■ Exercise input ■
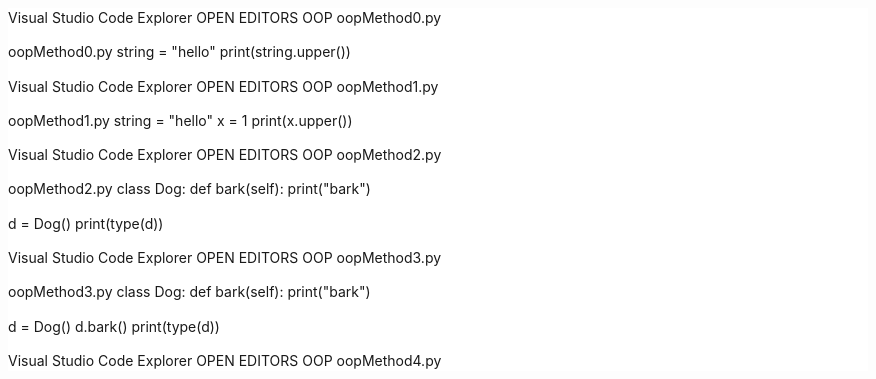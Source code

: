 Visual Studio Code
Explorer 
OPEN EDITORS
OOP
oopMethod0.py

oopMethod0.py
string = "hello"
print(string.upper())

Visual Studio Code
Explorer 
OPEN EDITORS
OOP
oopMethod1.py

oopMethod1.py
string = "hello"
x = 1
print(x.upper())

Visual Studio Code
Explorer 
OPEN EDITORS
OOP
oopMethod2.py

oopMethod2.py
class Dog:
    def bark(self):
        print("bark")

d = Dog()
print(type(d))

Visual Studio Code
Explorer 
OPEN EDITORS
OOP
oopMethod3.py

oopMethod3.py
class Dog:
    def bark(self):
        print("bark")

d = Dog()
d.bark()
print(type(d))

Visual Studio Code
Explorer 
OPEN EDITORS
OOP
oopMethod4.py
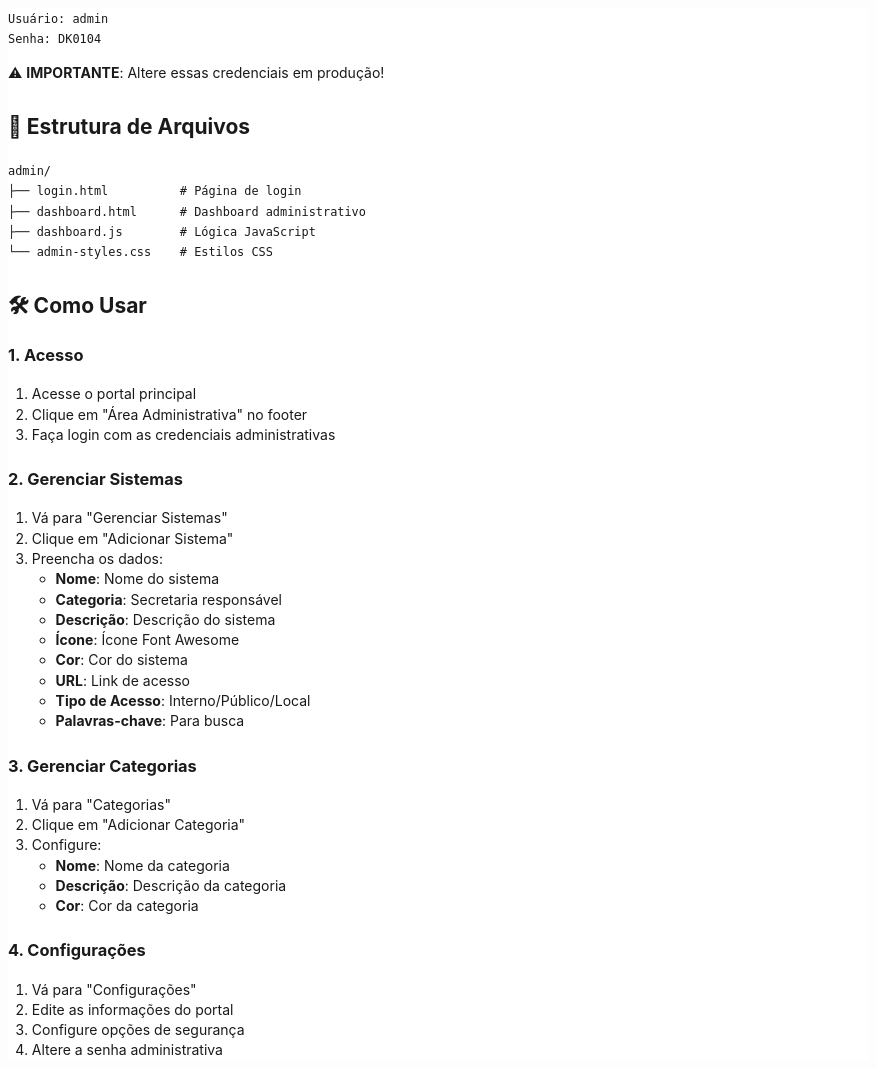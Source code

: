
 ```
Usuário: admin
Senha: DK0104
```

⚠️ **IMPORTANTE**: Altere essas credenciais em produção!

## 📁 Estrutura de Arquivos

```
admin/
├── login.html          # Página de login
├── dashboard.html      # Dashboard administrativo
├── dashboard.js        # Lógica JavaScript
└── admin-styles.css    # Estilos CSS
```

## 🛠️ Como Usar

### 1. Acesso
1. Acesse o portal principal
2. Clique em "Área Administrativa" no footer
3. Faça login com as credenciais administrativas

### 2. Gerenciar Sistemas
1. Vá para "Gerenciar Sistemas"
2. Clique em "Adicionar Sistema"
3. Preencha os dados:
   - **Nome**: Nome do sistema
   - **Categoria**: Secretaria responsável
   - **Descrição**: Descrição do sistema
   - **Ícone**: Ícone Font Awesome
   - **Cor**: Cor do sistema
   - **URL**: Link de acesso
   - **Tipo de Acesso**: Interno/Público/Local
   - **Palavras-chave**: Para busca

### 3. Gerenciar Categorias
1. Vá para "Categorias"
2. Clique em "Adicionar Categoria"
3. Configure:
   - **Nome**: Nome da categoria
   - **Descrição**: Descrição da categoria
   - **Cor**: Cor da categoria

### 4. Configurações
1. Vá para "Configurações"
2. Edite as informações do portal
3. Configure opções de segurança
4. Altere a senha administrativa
---
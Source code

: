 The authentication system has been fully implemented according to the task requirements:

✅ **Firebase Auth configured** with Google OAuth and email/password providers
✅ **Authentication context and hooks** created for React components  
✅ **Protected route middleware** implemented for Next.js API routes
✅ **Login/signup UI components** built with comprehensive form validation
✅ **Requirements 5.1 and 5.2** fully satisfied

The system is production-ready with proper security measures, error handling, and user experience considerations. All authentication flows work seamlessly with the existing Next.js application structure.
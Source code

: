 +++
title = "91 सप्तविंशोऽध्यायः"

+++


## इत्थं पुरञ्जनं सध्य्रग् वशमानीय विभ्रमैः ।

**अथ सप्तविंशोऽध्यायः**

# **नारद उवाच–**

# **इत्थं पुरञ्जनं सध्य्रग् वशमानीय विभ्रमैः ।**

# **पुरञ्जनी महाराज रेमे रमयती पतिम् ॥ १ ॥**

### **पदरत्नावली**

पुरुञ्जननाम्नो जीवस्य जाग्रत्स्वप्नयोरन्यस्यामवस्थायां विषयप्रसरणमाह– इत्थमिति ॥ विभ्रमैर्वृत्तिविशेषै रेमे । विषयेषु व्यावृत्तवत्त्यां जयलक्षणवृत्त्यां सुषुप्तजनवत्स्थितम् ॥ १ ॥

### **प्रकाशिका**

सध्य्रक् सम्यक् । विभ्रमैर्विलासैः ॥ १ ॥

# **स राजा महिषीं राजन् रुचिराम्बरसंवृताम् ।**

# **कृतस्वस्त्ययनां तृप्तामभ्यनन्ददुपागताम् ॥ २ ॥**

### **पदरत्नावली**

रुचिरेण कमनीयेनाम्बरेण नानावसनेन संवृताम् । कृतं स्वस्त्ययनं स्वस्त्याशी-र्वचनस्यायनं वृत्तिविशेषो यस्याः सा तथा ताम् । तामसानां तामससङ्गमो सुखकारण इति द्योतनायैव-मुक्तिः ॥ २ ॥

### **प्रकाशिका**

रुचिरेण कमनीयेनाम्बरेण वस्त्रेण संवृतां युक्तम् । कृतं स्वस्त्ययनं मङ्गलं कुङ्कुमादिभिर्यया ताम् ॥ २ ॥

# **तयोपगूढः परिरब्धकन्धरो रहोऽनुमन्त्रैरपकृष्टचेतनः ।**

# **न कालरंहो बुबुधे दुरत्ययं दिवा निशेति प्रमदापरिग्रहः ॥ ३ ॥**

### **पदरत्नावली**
--
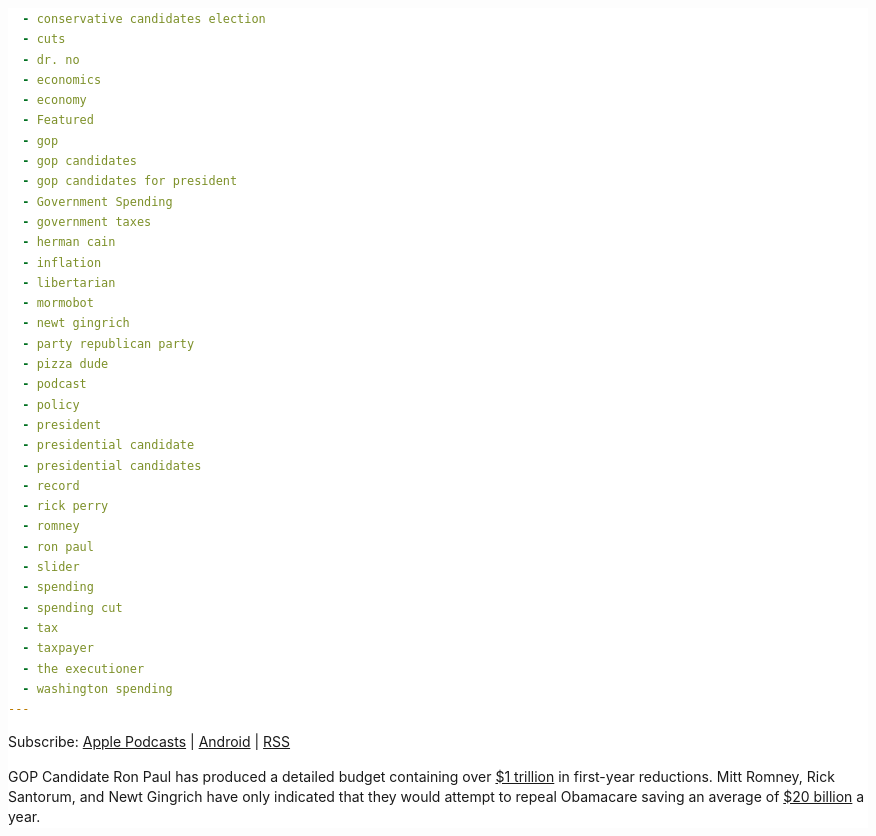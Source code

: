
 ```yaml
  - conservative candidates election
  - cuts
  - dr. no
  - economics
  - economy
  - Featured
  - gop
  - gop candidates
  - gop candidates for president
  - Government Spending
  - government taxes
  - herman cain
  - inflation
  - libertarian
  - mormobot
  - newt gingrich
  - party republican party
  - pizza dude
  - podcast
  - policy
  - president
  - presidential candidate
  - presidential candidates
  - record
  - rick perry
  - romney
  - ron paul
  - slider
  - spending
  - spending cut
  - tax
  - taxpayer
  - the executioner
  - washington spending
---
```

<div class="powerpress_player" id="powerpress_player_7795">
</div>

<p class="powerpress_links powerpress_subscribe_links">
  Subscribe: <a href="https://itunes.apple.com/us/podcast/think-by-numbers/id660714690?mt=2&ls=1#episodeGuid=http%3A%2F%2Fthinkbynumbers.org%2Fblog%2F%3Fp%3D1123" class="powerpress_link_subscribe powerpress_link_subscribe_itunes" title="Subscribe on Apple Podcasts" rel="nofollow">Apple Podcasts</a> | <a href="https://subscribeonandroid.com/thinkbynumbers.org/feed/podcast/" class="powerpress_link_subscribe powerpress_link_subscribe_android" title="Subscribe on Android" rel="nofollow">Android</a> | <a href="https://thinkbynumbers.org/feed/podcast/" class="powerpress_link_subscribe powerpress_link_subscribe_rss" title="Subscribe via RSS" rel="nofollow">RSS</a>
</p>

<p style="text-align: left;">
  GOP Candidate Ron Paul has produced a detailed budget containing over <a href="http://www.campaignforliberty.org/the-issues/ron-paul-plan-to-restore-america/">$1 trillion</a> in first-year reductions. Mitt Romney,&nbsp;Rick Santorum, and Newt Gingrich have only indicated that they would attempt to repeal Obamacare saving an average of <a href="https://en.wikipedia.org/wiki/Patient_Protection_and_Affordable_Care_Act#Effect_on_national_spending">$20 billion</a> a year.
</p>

■ Task ■
Each line of the data that includes "candidates" should be copied.

■ Solution for this task ■
  - conservative candidates election
  - gop candidates
  - gop candidates for president
  - presidential candidates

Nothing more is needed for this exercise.